PBANYS Pension Parity Belongs in the Budget
For three consecutive years the New York State Legislature has passed critical pension parity legislation for 1,100 state police officers with near unanimous bipartisan support, and for three consecutive years it has been vetoed citing the need to include it as part of the state budget. This year, the PBA of New York State is calling on the legislature to include it in their one-house budget bills to force budget negotiations on this very important labor issue.
Governor’s Hochul’s 2023-2024 budget proposal omitted pension parity for the hardworking women and men of the PBA of New York State, but the union is hopeful an agreement can be reached. These state law enforcement officers are still working under an outdated and inequitable 25-year retirement plan but have illustrated that a 20-year retirement will help diversify its member agency workforces and ultimately save the state money.

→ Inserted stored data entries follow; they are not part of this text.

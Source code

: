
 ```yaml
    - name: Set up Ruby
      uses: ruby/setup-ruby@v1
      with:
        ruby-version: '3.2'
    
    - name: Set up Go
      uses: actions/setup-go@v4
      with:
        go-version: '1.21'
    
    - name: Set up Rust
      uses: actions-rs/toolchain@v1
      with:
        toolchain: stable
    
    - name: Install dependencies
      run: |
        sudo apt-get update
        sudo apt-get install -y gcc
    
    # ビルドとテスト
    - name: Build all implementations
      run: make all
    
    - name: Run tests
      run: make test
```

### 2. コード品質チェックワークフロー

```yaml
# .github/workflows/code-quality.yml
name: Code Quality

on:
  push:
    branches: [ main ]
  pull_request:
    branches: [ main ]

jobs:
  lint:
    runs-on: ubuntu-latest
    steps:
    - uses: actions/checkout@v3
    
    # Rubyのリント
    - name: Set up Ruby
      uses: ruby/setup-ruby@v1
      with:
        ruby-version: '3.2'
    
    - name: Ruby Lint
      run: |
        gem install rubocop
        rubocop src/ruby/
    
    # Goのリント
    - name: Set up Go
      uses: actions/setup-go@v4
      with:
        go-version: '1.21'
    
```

James McCartney, president of the PBA of New York State, said, “We’re losing highly qualified, experienced, and diverse officers with unique skillsets to agencies that offer a superior retirement plan for their officers. This is unsustainable, has cost the state tens of millions of dollars, and leaves the public at risk. If we want to protect our state university campuses, state parks, state forests, and our precious natural resources we must ensure that we recruit and retain the highest quality community police officers in the nation. The state legislature recognizes this, our state agency heads have echoed these sentiments, and now is the time to make pension parity a reality by including it in this year’s state budget.”
Pension parity is the most affordable and effective means to stop attrition and provide New Yorkers with the expert community policing and protection PBANYS members excel at and take pride in providing. As both Governor Cuomo and Governor Hochul indicated, this is an issue that must be included as part of the state budget. Now is the time, and there is no time to lose. PBANYS thus respectfully calls on the state legislature – which has overwhelmingly supported a 20-year retirement year after year – to include pension parity in their one house budget bills to force negotiations on this critical labor issue.